━━ EXTRACTED MATERIAL ━━

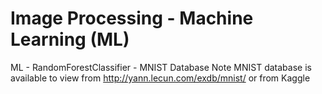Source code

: # Image Processing - Machine Learning (ML)
ML - RandomForestClassifier - MNIST Database
Note MNIST database is available to view from http://yann.lecun.com/exdb/mnist/ or from Kaggle
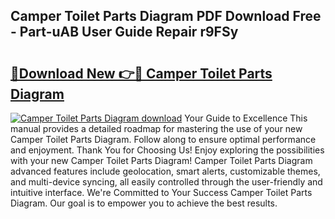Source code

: ## Camper Toilet Parts Diagram PDF Download Free - Part-uAB User Guide Repair r9FSy

# <h2><a href="http://dfna5rk.blite.top/?on=Camper+Toilet+Parts+Diagram">🔗Download New 👉🔴 Camper Toilet Parts Diagram</a></h2>

[![Camper Toilet Parts Diagram download](https://i.imgur.com/lujVjoI.png)](http://dfna5rk.blite.top/?on=Camper+Toilet+Parts+Diagram)
Your Guide to Excellence This manual provides a detailed roadmap for mastering the use of your new Camper Toilet Parts Diagram. Follow along to ensure optimal performance and enjoyment. Thank You for Choosing Us! Enjoy exploring the possibilities with your new Camper Toilet Parts Diagram! Camper Toilet Parts Diagram advanced features include geolocation, smart alerts, customizable themes, and multi-device syncing, all easily controlled through the user-friendly and intuitive interface. We're Committed to Your Success Camper Toilet Parts Diagram. Our goal is to empower you to achieve the best results.
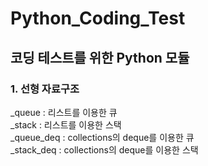 # Python_Coding_Test
## 코딩 테스트를 위한 Python 모듈
### 1. 선형 자료구조
_queue : 리스트를 이용한 큐\
_stack : 리스트를 이용한 스택\
_queue_deq : collections의 deque를 이용한 큐\
_stack_deq : collections의 deque를 이용한 스택

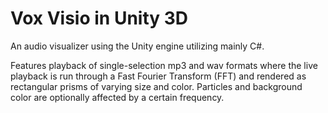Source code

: # Vox Visio in Unity 3D

An audio visualizer using the Unity engine utilizing mainly C#.

Features playback of single-selection mp3 and wav formats where the live playback is run through a Fast Fourier Transform (FFT) and
rendered as rectangular prisms of varying size and color.  Particles and background color are optionally affected by a certain frequency.
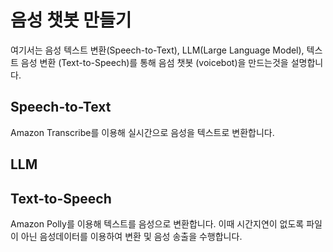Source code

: # 음성 챗봇 만들기

여기서는 음성 텍스트 변환(Speech-to-Text), LLM(Large Language Model), 텍스트 음성 변환 (Text-to-Speech)를 통해 음섬 챗봇 (voicebot)을 만드는것을 설명합니다.

## Speech-to-Text

Amazon Transcribe를 이용해 실시간으로 음성을 텍스트로 변환합니다.

## LLM

## Text-to-Speech

Amazon Polly를 이용해 텍스트를 음성으로 변환합니다. 이때 시간지연이 없도록 파일이 아닌 음성데이터를 이용하여 변환 및 음성 송출을 수행합니다. 
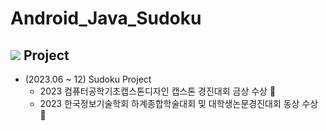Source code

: ﻿# Android_Java_Sudoku

## <img src="https://img.shields.io/badge/CodeProject-FF9900?style=flat-square&logo=CodeProject&logoColor=white"/> Project
- (2023.06 ~ 12) Sudoku Project 
  - 2023 컴퓨터공학기초캡스톤디자인 캡스톤 경진대회 금상 수상 🥇
  - 2023 한국정보기술학회 하계종합학술대회 및 대학생논문경진대회 동상 수상 🥉

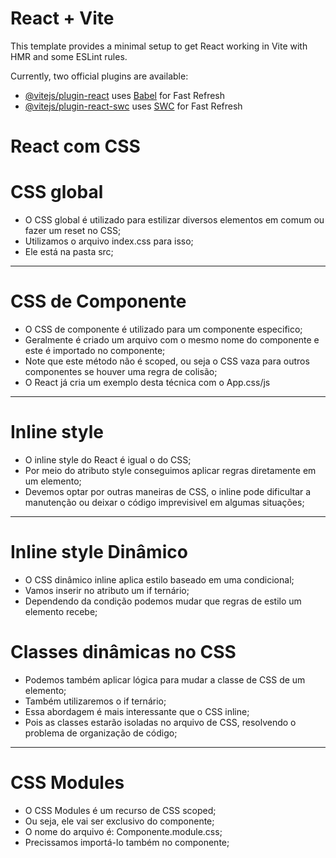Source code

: # React + Vite

This template provides a minimal setup to get React working in Vite with HMR and some ESLint rules.

Currently, two official plugins are available:

- [@vitejs/plugin-react](https://github.com/vitejs/vite-plugin-react/blob/main/packages/plugin-react/README.md) uses [Babel](https://babeljs.io/) for Fast Refresh
- [@vitejs/plugin-react-swc](https://github.com/vitejs/vite-plugin-react-swc) uses [SWC](https://swc.rs/) for Fast Refresh

# React com CSS

# CSS global

- O CSS global é utilizado para estilizar diversos elementos em comum ou fazer um reset no CSS;
- Utilizamos o arquivo index.css para isso;
- Ele está na pasta src;

---

# CSS de Componente

- O CSS de componente é utilizado para um componente especifico;
- Geralmente é criado um arquivo com o mesmo nome do componente e este é importado no componente;
- Note que este método não é scoped, ou seja o CSS vaza para outros componentes se houver uma regra de colisão;
- O React já cria um exemplo desta técnica com o App.css/js

---

# Inline style

- O inline style do React é igual o do CSS;
- Por meio do atributo style conseguimos aplicar regras diretamente em um elemento;
- Devemos optar por outras maneiras de CSS, o inline pode dificultar a manutenção ou deixar o código imprevisivel em algumas situações;

---

# Inline style Dinâmico

- O CSS dinâmico inline aplica estilo baseado em uma condicional;
- Vamos inserir no atributo um if ternário;
- Dependendo da condição podemos mudar que regras de estilo um elemento recebe;

# Classes dinâmicas no CSS

- Podemos também aplicar lógica para mudar a classe de CSS de um elemento;
- Também utilizaremos o if ternário;
- Essa abordagem é mais interessante que o CSS inline;
- Pois as classes estarão isoladas no arquivo de CSS, resolvendo o problema de organização de código;

---

# CSS Modules

- O CSS Modules é um recurso de CSS scoped;
- Ou seja, ele vai ser exclusivo do componente;
- O nome do arquivo é: Componente.module.css;
- Precissamos importá-lo também no componente;
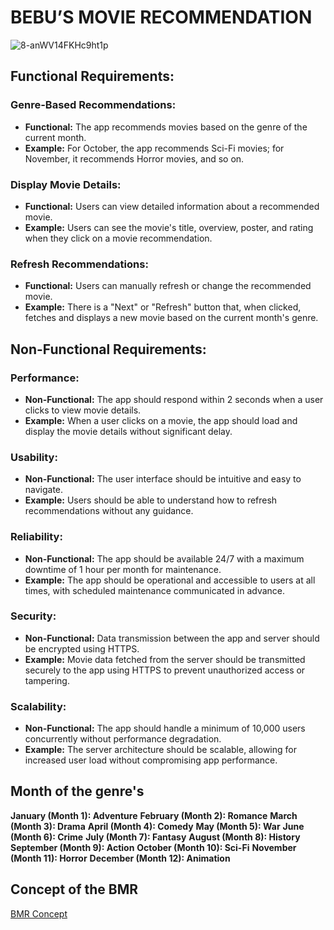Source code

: # BEBU’S MOVIE RECOMMENDATION
![8-anWV14FKHc9ht1p](https://github.com/JshMaxer/BMR/assets/78284063/b4a068a0-dd49-4a12-a717-903ecdc88b23)


## Functional Requirements:

### Genre-Based Recommendations:

- **Functional:** The app recommends movies based on the genre of the current month.
- **Example:** For October, the app recommends Sci-Fi movies; for November, it recommends Horror movies, and so on.

### Display Movie Details:

- **Functional:** Users can view detailed information about a recommended movie.
- **Example:** Users can see the movie's title, overview, poster, and rating when they click on a movie recommendation.

### Refresh Recommendations:

- **Functional:** Users can manually refresh or change the recommended movie.
- **Example:** There is a "Next" or "Refresh" button that, when clicked, fetches and displays a new movie based on the current month's genre.

## Non-Functional Requirements:

### Performance:

- **Non-Functional:** The app should respond within 2 seconds when a user clicks to view movie details.
- **Example:** When a user clicks on a movie, the app should load and display the movie details without significant delay.

### Usability:

- **Non-Functional:** The user interface should be intuitive and easy to navigate.
- **Example:** Users should be able to understand how to refresh recommendations without any guidance.

### Reliability:

- **Non-Functional:** The app should be available 24/7 with a maximum downtime of 1 hour per month for maintenance.
- **Example:** The app should be operational and accessible to users at all times, with scheduled maintenance communicated in advance.

### Security:

- **Non-Functional:** Data transmission between the app and server should be encrypted using HTTPS.
- **Example:** Movie data fetched from the server should be transmitted securely to the app using HTTPS to prevent unauthorized access or tampering.

### Scalability:

- **Non-Functional:** The app should handle a minimum of 10,000 users concurrently without performance degradation.
- **Example:** The server architecture should be scalable, allowing for increased user load without compromising app performance.

## Month of the genre's

**January (Month 1): Adventure**
**February (Month 2): Romance**
**March (Month 3): Drama**
**April (Month 4): Comedy**
**May (Month 5): War**
**June (Month 6): Crime**
**July (Month 7): Fantasy**
**August (Month 8): History**
**September (Month 9): Action**
**October (Month 10): Sci-Fi**
**November (Month 11): Horror**
**December (Month 12): Animation**

## Concept of the BMR
[BMR Concept](https://github.com/JshMaxer/BMR/files/12903063/BMR.Concept.pdf)

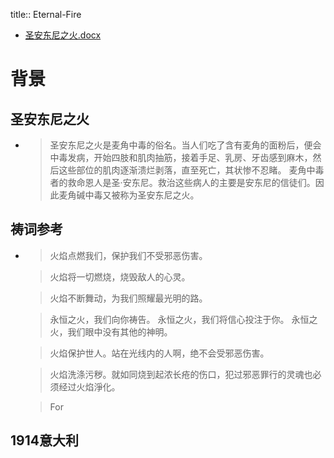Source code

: title:: Eternal-Fire

- [圣安东尼之火.docx](../assets/圣安东尼之火_1630855461593_0.docx)
# 背景
## 圣安东尼之火
-
  > 圣安东尼之火是麦角中毒的俗名。当人们吃了含有麦角的面粉后，便会中毒发病，开始四肢和肌肉抽筋，接着手足、乳房、牙齿感到麻木，然后这些部位的肌肉逐渐溃烂剥落，直至死亡，其状惨不忍睹。 麦角中毒者的救命恩人是圣·安东尼。救治这些病人的主要是安东尼的信徒们。因此麦角碱中毒又被称为圣安东尼之火。
## 祷词参考
-
  > 火焰点燃我们，保护我们不受邪恶伤害。
  
  > 火焰将一切燃烧，烧毁敌人的心灵。
  
  > 火焰不断舞动，为我们照耀最光明的路。
  
  > 永恒之火，我们向你祷告。
  > 永恒之火，我们将信心投注于你。
  > 永恒之火，我们眼中没有其他的神明。
  
  > 火焰保护世人。站在光线内的人啊，绝不会受邪恶伤害。
  
  > 火焰洗涤污秽。就如同烧到起浓长疮的伤口，犯过邪恶罪行的灵魂也必须经过火焰淨化。
  
  > For
## 1914意大利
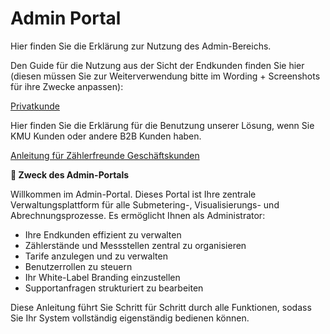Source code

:# Admin Portal

Hier finden Sie die Erklärung zur Nutzung des Admin-Bereichs.

Den Guide für die Nutzung aus der Sicht der Endkunden finden Sie hier (diesen müssen Sie zur Weiterverwendung bitte im Wording + Screenshots für ihre Zwecke anpassen):

[Privatkunde](../private.md)

Hier finden Sie die Erklärung für die Benutzung unserer Lösung, wenn Sie KMU Kunden oder andere B2B Kunden haben.

[Anleitung für Zählerfreunde Geschäftskunden](../business.md)

**🎯 Zweck des Admin-Portals**

Willkommen im Admin-Portal. Dieses Portal ist Ihre zentrale Verwaltungsplattform für alle Submetering-, Visualisierungs- und Abrechnungsprozesse. Es ermöglicht Ihnen als Administrator:

-   Ihre Endkunden effizient zu verwalten
-   Zählerstände und Messstellen zentral zu organisieren
-   Tarife anzulegen und zu verwalten
-   Benutzerrollen zu steuern
-   Ihr White-Label Branding einzustellen
-   Supportanfragen strukturiert zu bearbeiten

Diese Anleitung führt Sie Schritt für Schritt durch alle Funktionen, sodass Sie Ihr System vollständig eigenständig bedienen können.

━━━

▸ WHAT TO PRODUCE
Looking at the records above, which lines contain "Parts"? Copy those lines.

▸ TASK OUTPUT
: ## Camper Toilet Parts Diagram PDF Download Free - Part-uAB User Guide Repair r9FSy
# <h2><a href="http://dfna5rk.blite.top/?on=Camper+Toilet+Parts+Diagram">🔗Download New 👉🔴 Camper Toilet Parts Diagram</a></h2>
[![Camper Toilet Parts Diagram download](https://i.imgur.com/lujVjoI.png)](http://dfna5rk.blite.top/?on=Camper+Toilet+Parts+Diagram)
Your Guide to Excellence This manual provides a detailed roadmap for mastering the use of your new Camper Toilet Parts Diagram. Follow along to ensure optimal performance and enjoyment. Thank You for Choosing Us! Enjoy exploring the possibilities with your new Camper Toilet Parts Diagram! Camper Toilet Parts Diagram advanced features include geolocation, smart alerts, customizable themes, and multi-device syncing, all easily controlled through the user-friendly and intuitive interface. We're Committed to Your Success Camper Toilet Parts Diagram. Our goal is to empower you to achieve the best results.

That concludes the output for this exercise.